Qwen3-1.7B-Thinking-Distil

Extended Reasoning Distillation from Qwen3-30B-A3B-Thinking → 1.7B

Convergent Intelligence LLC: Research Division


What This Is

The most downloaded model in the Convergent Intelligence portfolio. Qwen3-1.7B-Thinking-Distil captures extended deliberation patterns from the Qwen3-30B-A3B Thinking teacher — the variant that generates long-form reasoning chains before committing to an answer — and compresses them into a 1.7B student via supervised fine-tuning on the longwriter-6k dataset.
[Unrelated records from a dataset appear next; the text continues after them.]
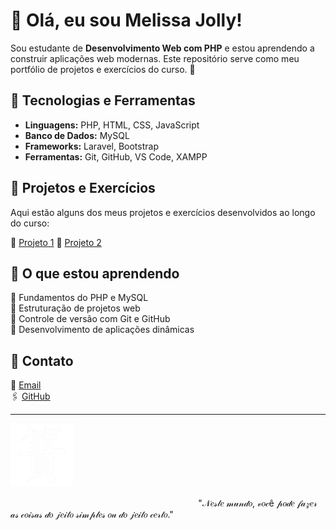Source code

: # 🥀 Olá, eu sou Melissa Jolly!

Sou estudante de **Desenvolvimento Web com PHP** e estou aprendendo a construir aplicações web modernas. Este repositório serve como meu portfólio de projetos e exercícios do curso. 🎀

## 🔻 Tecnologias e Ferramentas
- **Linguagens:** PHP, HTML, CSS, JavaScript
- **Banco de Dados:** MySQL
- **Frameworks:** Laravel, Bootstrap
- **Ferramentas:** Git, GitHub, VS Code, XAMPP

## 🔻 Projetos e Exercícios
Aqui estão alguns dos meus projetos e exercícios desenvolvidos ao longo do curso:

🔺 [Projeto 1](https://github.com/jo0lly)
🔺 [Projeto 2](https://github.com/jo0lly/NossoProjeto) 
<!--🔺 [Projeto 3](https://github.com/seu-usuario/projeto-3) - Breve descrição do projeto. -->

## 🔻 O que estou aprendendo
🔺 Fundamentos do PHP e MySQL  
🔺 Estruturação de projetos web  
🔺 Controle de versão com Git e GitHub  
🔺 Desenvolvimento de aplicações dinâmicas  

## 🔻 Contato
📩 [Email](melissanepomuceno09@gmail.com.br)  
🖇️ [GitHub](https://github.com/jo0lly)  

---
![honestidade](https://github.com/jo0lly/jo0lly/blob/main/images%20(1).png?raw=true)


ㅤㅤㅤㅤㅤㅤㅤㅤㅤㅤㅤㅤㅤㅤㅤㅤㅤㅤㅤㅤㅤㅤㅤ "𝒩𝑒𝓈𝓉𝑒 𝓂𝓊𝓃𝒹𝑜, 𝓋𝑜𝒸ê 𝓅𝑜𝒹𝑒 𝒻𝒶𝓏𝑒𝓇 𝒶𝓈 𝒸𝑜𝒾𝓈𝒶𝓈 𝒹𝑜 𝒿𝑒𝒾𝓉𝑜 𝓈𝒾𝓂𝓅𝓁𝑒𝓈 𝑜𝓊 𝒹𝑜 𝒿𝑒𝒾𝓉𝑜 𝒸𝑒𝓇𝓉𝑜."
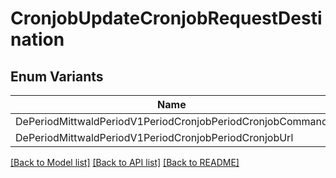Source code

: # CronjobUpdateCronjobRequestDestination

## Enum Variants

| Name | Description |
|---- | -----|
| DePeriodMittwaldPeriodV1PeriodCronjobPeriodCronjobCommand |  |
| DePeriodMittwaldPeriodV1PeriodCronjobPeriodCronjobUrl |  |

[[Back to Model list]](../README.md#documentation-for-models) [[Back to API list]](../README.md#documentation-for-api-endpoints) [[Back to README]](../README.md)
The Thinking teacher produces the richest signal of the three teacher variants in the DistilQwen family (Instruct, Thinking, Coder). Where Instruct distillation captures clean instruction-following and Coder captures hierarchical decomposition, Thinking distillation captures the extended internal monologue — the model reasoning through uncertainty, backtracking, and re-evaluating before arriving at a conclusion. That deliberative depth is what makes this variant the highest-download model in the collection.

Architecture

Parameter Value
Architecture Qwen3ForCausalLM
Parameters ~2.03B (1.7B effective)
Hidden Size 2048
Layers 28
Attention Heads 16 (Q) / 8 (KV) — GQA
Intermediate 6144
Head Dimension 128
Context Length 40,960 tokens (max position)
Vocabulary 151,936
Precision BF16
Activation SiLU

Training

Teacher: Qwen3-30B-A3B-Thinking Student: Qwen3-1.7B Dataset: longwriter-6k — long-form generation samples that preserve extended reasoning chains Method: Supervised Fine-Tuning (SFT) via TRL

Parameter Value
Max Sequence Length 4,096
Precision BF16
Framework TRL (SFTTrainer)
Hardware NVIDIA H100

The training captures the teacher's extended thinking traces through direct SFT rather than logit-level KD. This is a deliberate design choice — the longwriter-6k dataset provides naturally long reasoning samples where the signal is in the structure of the generation (how the teacher approaches, reconsiders, and resolves), not just the final token probabilities.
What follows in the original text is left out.